I'm looking for a printer that will be used intermittently (a few times a
month at most) for 4-5 years. I'd rather that it die of obsolecence
rather than of old age. The printer will mostly be used for text jobs up
to 25 pages with the occasional greyscale chart. Photo/color output isn't
required.

Currently I'm looking at mid-range inkjets and low-end lasers,
specifically the Canon I550, Canon I850, the Samsung ML-1250 and the OKI
B4200.

How well will the Canon printers cope with this kind of usage pattern?
Some inkjet printers have been know to dry out their ink wells to ensure
that the victim continues to buy cartridges at a high rate even if the
printer is seldom used. What about durability--are these things likely to
last much beyond their warranty period?

Has anyone out there had any experience with the OKI B4200? LED printers
have somewhat of a poor reputation for output quality; how does the output
of an LED-based printer stack up against that of an inkjet?

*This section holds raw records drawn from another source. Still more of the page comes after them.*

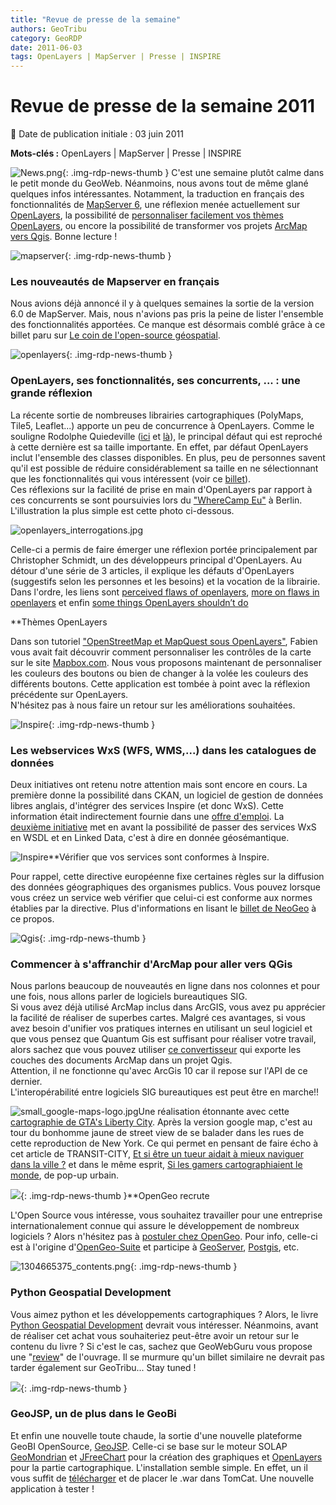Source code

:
 ```yaml
---
title: "Revue de presse de la semaine"
authors: GeoTribu
category: GeoRDP
date: 2011-06-03
tags: OpenLayers | MapServer | Presse | INSPIRE
---
```


# Revue de presse de la semaine 2011


:calendar: Date de publication initiale : 03 juin 2011

**Mots-clés :** OpenLayers | MapServer | Presse | INSPIRE


![News.png](https://cdn.geotribu.fr/images/internal/icons-rdp-news/news.png){: .img-rdp-news-thumb }
 C'est une semaine plutôt calme dans le petit monde du GeoWeb. Néanmoins, nous avons tout de même glané quelques infos intéressantes. Notamment, la traduction en français des fonctionnalités de [MapServer 6](#mapserver), une réflexion menée actuellement sur [OpenLayers](#ol), la possibilité de [personnaliser facilement vos thèmes OpenLayers](#theming), ou encore la possibilité de transformer vos projets [ArcMap vers Qgis](#qgis). Bonne lecture !




 ![mapserver](http://www.geotribu.net/sites/default/files/Tuto/img/Blog/mapserver/mapserver_logo_no_name.png){: .img-rdp-news-thumb }

### Les nouveautés de Mapserver en français

 Nous avions déjà annoncé il y à quelques semaines la sortie de la version 6.0 de MapServer. Mais, nous n'avions pas pris la peine de lister l'ensemble des fonctionnalités apportées. Ce manque est désormais comblé grâce à ce billet paru sur [Le coin de l'open-source géospatial](http://georezo.net/blog/geolibre/2011/05/27/presentation-des-nouveautes-de-mapserver-6-0/).




 ![openlayers](https://cdn.geotribu.fr/img/logos-icones/logiciels_librairies/OL3.png){: .img-rdp-news-thumb }

### OpenLayers, ses fonctionnalités, ses concurrents, ... : une grande réflexion

 La récente sortie de nombreuses librairies cartographiques (PolyMaps, Tile5, Leaflet...) apporte un peu de concurrence à OpenLayers. Comme le souligne Rodolphe Quiedeville ([ici](http://blog.rodolphe.quiedeville.org/index.php?post/2011/05/leaflet-nouveau-concurrent-openlayers) et [là](http://blog.rodolphe.quiedeville.org/index.php?post/2011/05/Leaflet-la-sobre-OpenLayers-la-gourmande)), le principal défaut qui est reproché à cette dernière est sa taille importante. En effet, par défaut OpenLayers inclut l'ensemble des classes disponibles. En plus, peu de personnes savent qu'il est possible de réduire considérablement sa taille en ne sélectionnant que les fonctionnalités qui vous intéressent (voir ce [billet](http://geotribu.net/node/52)).  
 Ces réflexions sur la facilité de prise en main d'OpenLayers par rapport à ces concurrents se sont poursuivies lors du ["WhereCamp Eu"](http://wherecamp.eu/) à Berlin. L'illustration la plus simple est cette photo ci-dessous.

 ![openlayers_interrogations.jpg](http://www.geotribu.net/sites/default/files/Tuto/img/OpenLayers/openlayers_interrogations.jpg)

 Celle-ci a permis de faire émerger une réflexion portée principalement par Christopher Schmidt, un des développeurs principal d'OpenLayers. Au détour d'une série de 3 articles, il explique les défauts d'OpenLayers (suggestifs selon les personnes et les besoins) et la vocation de la librairie. Dans l'ordre, les liens sont [perceived flaws of openlayers](http://crschmidt.net/blog/archives/472/perceived-flaws-ofopenlayers/), [more on flaws in openlayers](http://crschmidt.net/blog/archives/476/more-on-flaws-in-openlayers/%20) et enfin [some things OpenLayers shouldn’t do](http://crschmidt.net/blog/archives/479/some-things-openlayers-shouldnt-do/)




 **Thèmes OpenLayers

 Dans son tutoriel ["OpenStreetMap et MapQuest sous OpenLayers"](http://www.geotribu.net/node/322#On_n-a_rien_oublie_...), Fabien vous avait fait découvrir comment personnaliser les contrôles de la carte sur le site [Mapbox.com](http://mapbox.com/). Nous vous proposons maintenant de personnaliser les couleurs des boutons ou bien de changer à la volée les couleurs des différents boutons. Cette application est tombée à point avec la réflexion précédente sur OpenLayers.  
 N'hésitez pas à nous faire un retour sur les améliorations souhaitées.




 ![Inspire](https://cdn.geotribu.fr/images/logos-icones/entreprises_association/ogc.png){: .img-rdp-news-thumb }

### Les webservices WxS (WFS, WMS,...) dans les catalogues de données

 Deux initiatives ont retenu notre attention mais sont encore en cours. La première donne la possibilité dans CKAN, un logiciel de gestion de données libres anglais, d'intégrer des services Inspire (et donc WxS). Cette information était indirectement fournie dans une [offre d'emploi](http://blog.okfn.org/2011/05/26/expert-python-javascript-coders-wanted/). La [deuxième initiative](http://kenai.com/projects/envision/pages/SimpleFeatureOntology) met en avant la possibilité de passer des services WxS en WSDL et en Linked Data, c'est à dire en donnée géosémantique.




 ![Inspire](http://www.geotribu.net/sites/default/files/Tuto/img/Blog/inspire.jpg)**Vérifier que vos services sont conformes à Inspire.

 Pour rappel, cette directive européenne fixe certaines règles sur la diffusion des données géographiques des organismes publics. Vous pouvez lorsque vous créez un service web vérifier que celui-ci est conforme aux normes établies par la directive. Plus d'informations en lisant le [billet de NeoGeo](http://www.neogeo-online.net/blog/archives/1331/) à ce propos.




 ![Qgis](http://www.geotribu.net/sites/default/files/Tuto/img/Blog/qgis/qgis.png){: .img-rdp-news-thumb }

### Commencer à s'affranchir d'ArcMap pour aller vers QGis

 Nous parlons beaucoup de nouveautés en ligne dans nos colonnes et pour une fois, nous allons parler de logiciels bureautiques SIG.  
 Si vous avez déjà utilisé ArcMap inclus dans ArcGIS, vous avez pu apprécier la facilité de réaliser de superbes cartes. Malgré ces avantages, si vous avez besoin d'unifier vos pratiques internes en utilisant un seul logiciel et que vous pensez que Quantum Gis est suffisant pour réaliser votre travail, alors sachez que vous pouvez utiliser [ce convertisseur](http://geoscripting.blogspot.com/2011/05/exporting-current-arcmap-document.html) qui exporte les couches des documents ArcMap dans un projet Qgis.  
 Attention, il ne fonctionne qu'avec ArcGis 10 car il repose sur l'API de ce dernier.  
 L'interopérabilité entre logiciels SIG bureautiques est peut être en marche!!

 ![small_google-maps-logo.jpg](http://www.geotribu.net/sites/default/files/Tuto/img/small_google-maps-logo.jpg)Une réalisation étonnante avec cette [cartographie de GTA's Liberty City](http://www.gta4.net/map/). Après la version google map, c'est au tour du bonhomme jaune de street view de se balader dans les rues de cette reproduction de New York. Ce qui permet en pensant de faire écho à cet article de TRANSIT-CITY, [Et si être un tueur aidait à mieux naviguer dans la ville ?](http://transit-city.blogspot.com/2009/06/et-si-etre-un-tueur-aidait-mieux.html) et dans le même esprit, [Si les gamers cartographiaient le monde](http://www.pop-up-urbain.com/si-les-gamers-cartographiaient-le-monde/), de pop-up urbain.




 ![](https://cdn.geotribu.fr/images/logos-icones/logiciels_librairies/opengeosuite.png){: .img-rdp-news-thumb }**OpenGeo recrute

 L'Open Source vous intéresse, vous souhaitez travailler pour une entreprise internationalement connue qui assure le développement de nombreux logiciels ? Alors n'hésitez pas à [postuler chez OpenGeo](http://opengeo.org/about/careers/). Pour info, celle-ci est à l'origine d'[OpenGeo-Suite](http://opengeo.org/products/suite/tour/) et participe à [GeoServer](http://geoserver.org/display/GEOS/Welcome), [Postgis](http://postgis.refractions.net/), etc.






![1304665375_contents.png](http://geotribu.net/sites/default/files/Tuto/img/Blog/1304665375_contents.png){: .img-rdp-news-thumb }

### Python Geospatial Development

 Vous aimez python et les développements cartographiques ? Alors, le livre [Python Geospatial Development](https://www.packtpub.com/python-geospatial-development/book) devrait vous intéresser. Néanmoins, avant de réaliser cet achat vous souhaiteriez peut-être avoir un retour sur le contenu du livre ? Si c'est le cas, sachez que GeoWebGuru vous propose une "[review](http://geowebguru.com/book-reviews/292-book-review-python-geospatial-development)" de l'ouvrage. Il se murmure qu'un billet similaire ne devrait pas tarder également sur GeoTribu... Stay tuned !




 ![](http://geotribu.net/sites/default/files/Tuto/img/divers/solap.png){: .img-rdp-news-thumb }

### GeoJSP, un de plus dans le GeoBi

 Et enfin une nouvelle toute chaude, la sortie d'une nouvelle plateforme GeoBI OpenSource, [GeoJSP](http://geojsp.org/). Celle-ci se base sur le moteur SOLAP [GeoMondrian](http://www.spatialytics.org/projects/geomondrian/) et [JFreeChart](http://www.jfree.org/jfreechart/) pour la création des graphiques et [OpenLayers](http://openlayers.org/) pour la partie cartographique. L'installation semble simple. En effet, un il vous suffit de [télécharger](http://geojsp.org/download.php) et de placer le .war dans TomCat. Une nouvelle application à tester !
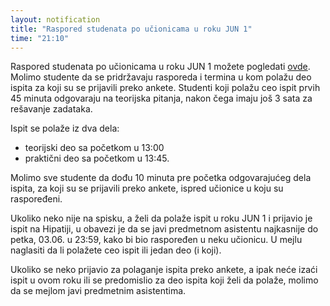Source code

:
 ```yaml
---
layout: notification
title: "Raspored studenata po učionicama u roku JUN 1"
time: "21:10"
---
```


Raspored studenata po učionicama u roku JUN 1 možete pogledati [ovde](../../../ispiti/rasporedi/jun1.pdf). Molimo studente da se pridržavaju rasporeda i termina u kom polažu deo ispita za koji su se prijavili preko ankete. Studenti koji polažu ceo ispit prvih 45 minuta odgovaraju na teorijska pitanja, nakon čega imaju još 3 sata za rešavanje zadataka.

Ispit se polaže iz dva dela:
- teorijski deo sa početkom u 13:00
- praktični deo sa početkom u 13:45.

Molimo sve studente da dođu 10 minuta pre početka odgovarajućeg dela ispita, za koji su se prijavili preko ankete, ispred učionice u koju su raspoređeni.

Ukoliko neko nije na spisku, a želi da polaže ispit u roku JUN 1 i prijavio je ispit na Hipatiji, u obavezi je da se javi predmetnom asistentu najkasnije do petka, 03.06. u 23:59, kako bi bio raspoređen u neku učionicu. U mejlu naglasiti da li polažete ceo ispit ili jedan deo (i koji).

Ukoliko se neko prijavio za polaganje ispita preko ankete, a ipak neće izaći ispit u ovom roku ili se predomislio za deo ispita koji želi da polaže, molimo da se mejlom javi predmetnim asistentima. 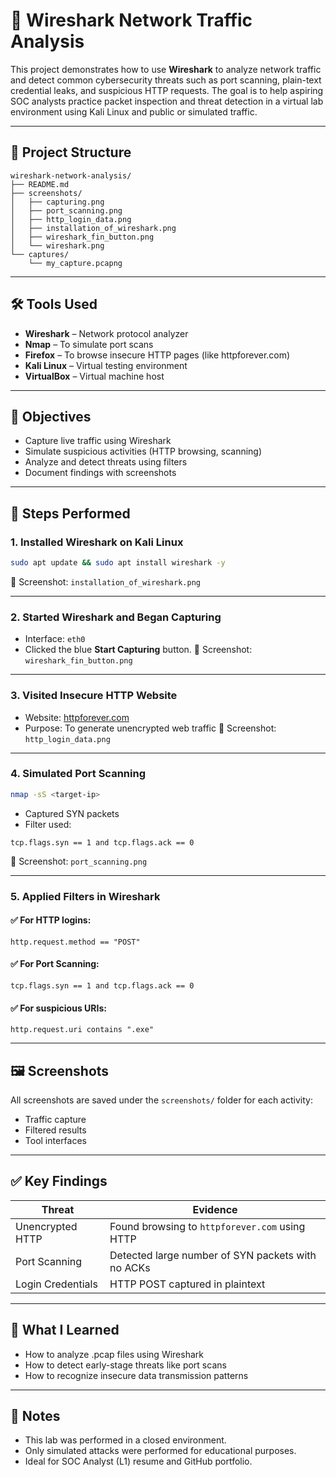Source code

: 
# 📡 Wireshark Network Traffic Analysis

This project demonstrates how to use **Wireshark** to analyze network traffic and detect common cybersecurity threats such as port scanning, plain-text credential leaks, and suspicious HTTP requests. The goal is to help aspiring SOC analysts practice packet inspection and threat detection in a virtual lab environment using Kali Linux and public or simulated traffic.

---

## 📁 Project Structure

```
wireshark-network-analysis/
├── README.md
├── screenshots/
│   ├── capturing.png
│   ├── port_scanning.png
│   ├── http_login_data.png
│   ├── installation_of_wireshark.png
│   ├── wireshark_fin_button.png
│   └── wireshark.png
└── captures/
    └── my_capture.pcapng
```

---

## 🛠 Tools Used

- **Wireshark** – Network protocol analyzer
- **Nmap** – To simulate port scans
- **Firefox** – To browse insecure HTTP pages (like httpforever.com)
- **Kali Linux** – Virtual testing environment
- **VirtualBox** – Virtual machine host

---

## 🎯 Objectives

- Capture live traffic using Wireshark
- Simulate suspicious activities (HTTP browsing, scanning)
- Analyze and detect threats using filters
- Document findings with screenshots

---

## 🧪 Steps Performed

### 1. Installed Wireshark on Kali Linux
```bash
sudo apt update && sudo apt install wireshark -y
```
🔹 Screenshot: `installation_of_wireshark.png`

---

### 2. Started Wireshark and Began Capturing
- Interface: `eth0`
- Clicked the blue **Start Capturing** button.
🔹 Screenshot: `wireshark_fin_button.png`

---

### 3. Visited Insecure HTTP Website
- Website: [httpforever.com](http://httpforever.com)
- Purpose: To generate unencrypted web traffic
🔹 Screenshot: `http_login_data.png`

---

### 4. Simulated Port Scanning
```bash
nmap -sS <target-ip>
```
- Captured SYN packets
- Filter used:
```wireshark
tcp.flags.syn == 1 and tcp.flags.ack == 0
```
🔹 Screenshot: `port_scanning.png`

---

### 5. Applied Filters in Wireshark

#### ✅ For HTTP logins:
```wireshark
http.request.method == "POST"
```

#### ✅ For Port Scanning:
```wireshark
tcp.flags.syn == 1 and tcp.flags.ack == 0
```

#### ✅ For suspicious URIs:
```wireshark
http.request.uri contains ".exe"
```

---

## 🖼️ Screenshots

All screenshots are saved under the `screenshots/` folder for each activity:
- Traffic capture
- Filtered results
- Tool interfaces

---

## ✅ Key Findings

| Threat | Evidence |
|--------|----------|
| Unencrypted HTTP | Found browsing to `httpforever.com` using HTTP |
| Port Scanning | Detected large number of SYN packets with no ACKs |
| Login Credentials | HTTP POST captured in plaintext |

---

## 🧠 What I Learned

- How to analyze .pcap files using Wireshark
- How to detect early-stage threats like port scans
- How to recognize insecure data transmission patterns

---

## 📌 Notes

- This lab was performed in a closed environment.
- Only simulated attacks were performed for educational purposes.
- Ideal for SOC Analyst (L1) resume and GitHub portfolio.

Naturally, the OKI will maul the stinkjets in terms of cost per page and
speed (19PPM w/ PCL6 will beat a GDI Stupid Brick any day).
 
How well will the Canon printers cope with this kind of usage pattern?
Some inkjet printers have been know to dry out their ink wells to ensure
that the victim continues to buy cartridges at a high rate even if the
printer is seldom used. What about durability--are these things likely to
last much beyond their warranty period?

A better choice would be used laser printer. Unlike ink, toner usually
will be fine for several months. I have HP Laserjet 4 and I'm still
using toner cart that was new 3 years ago. It gets maybe 50 pages per
month at the most and have gone several weeks without printing once.
Plus some early Canon based printer (including the Laserjet) are built
like a tank and could easily outlast a few PCs.
 
The Canon i850 would be well suited to the task. It is about as fast as a
laser. You seem to be very cost conscious, which is great. Refilling Canon
cartridges is a breeze and it will cut your per page cost to almost nothing.
The added advantage is the excellent color capability of the printer. You
may find that it does come in handy to spice up presentations. If you still
want to go with a laser, you can get really good ones on eBay for a fraction
of their original cost. If you go with a laser, I'd stick to either HP or
Lexmark. In addition to my Canon inkjets, I also have a Lexmark E312 which
has postscript emulation. This is an excellent little laser. You can find
them on eBay quite cheap.
 
The Canon i850 would be well suited to the task. It is about as fast
as a laser.

How frequently do the color ink tanks need to be refilled when printing %99
B&W? Hopefully less frequently than every other time the black tank needs
to be refilled?

I'm trying to estimate cost per page for B&W usage; how frequently the
color tanks need to be refilled makes a very big difference to the total
cost of ownership estimate.

As a generally worthless factoid, if I assume the use of 3rd party ink and
that the color tanks need to be replaced five times less frequently than
the black, the payback point where a 2 cent/page (CDN) laser has a lower
TCO than the i850 is on the order of 15,000 pages.
 
Coridon said:
How frequently do the color ink tanks need to be refilled when printing %99
B&W? Hopefully less frequently than every other time the black tank needs
to be refilled?

I'm trying to estimate cost per page for B&W usage; how frequently the
color tanks need to be refilled makes a very big difference to the total
cost of ownership estimate.

As a generally worthless factoid, if I assume the use of 3rd party ink and
that the color tanks need to be replaced five times less frequently than
the black, the payback point where a 2 cent/page (CDN) laser has a lower
TCO than the i850 is on the order of 15,000 pages.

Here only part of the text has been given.